Work item: Would you return the lines from the one that contains "### 1. Automatic Unblock (Default)" to the last line of the entries below, exactly and with nothing added?

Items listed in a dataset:
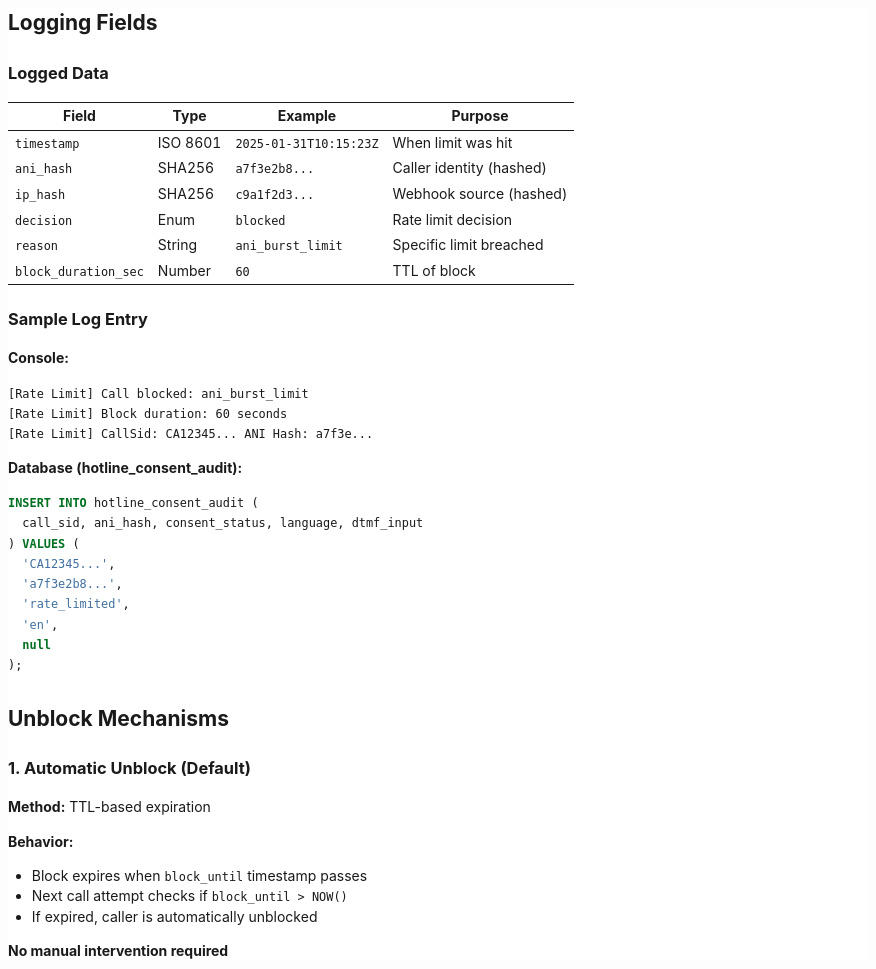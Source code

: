 ## Logging Fields

### Logged Data

| Field | Type | Example | Purpose |
|-------|------|---------|---------|
| `timestamp` | ISO 8601 | `2025-01-31T10:15:23Z` | When limit was hit |
| `ani_hash` | SHA256 | `a7f3e2b8...` | Caller identity (hashed) |
| `ip_hash` | SHA256 | `c9a1f2d3...` | Webhook source (hashed) |
| `decision` | Enum | `blocked` | Rate limit decision |
| `reason` | String | `ani_burst_limit` | Specific limit breached |
| `block_duration_sec` | Number | `60` | TTL of block |

### Sample Log Entry

**Console:**
```
[Rate Limit] Call blocked: ani_burst_limit
[Rate Limit] Block duration: 60 seconds
[Rate Limit] CallSid: CA12345... ANI Hash: a7f3e...
```

**Database (hotline_consent_audit):**
```sql
INSERT INTO hotline_consent_audit (
  call_sid, ani_hash, consent_status, language, dtmf_input
) VALUES (
  'CA12345...', 
  'a7f3e2b8...', 
  'rate_limited', 
  'en', 
  null
);
```

## Unblock Mechanisms

### 1. Automatic Unblock (Default)

**Method:** TTL-based expiration

**Behavior:**
- Block expires when `block_until` timestamp passes
- Next call attempt checks if `block_until > NOW()`
- If expired, caller is automatically unblocked

**No manual intervention required**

Solution to the exercise:
### 1. Automatic Unblock (Default)

**Method:** TTL-based expiration

**Behavior:**
- Block expires when `block_until` timestamp passes
- Next call attempt checks if `block_until > NOW()`
- If expired, caller is automatically unblocked

**No manual intervention required**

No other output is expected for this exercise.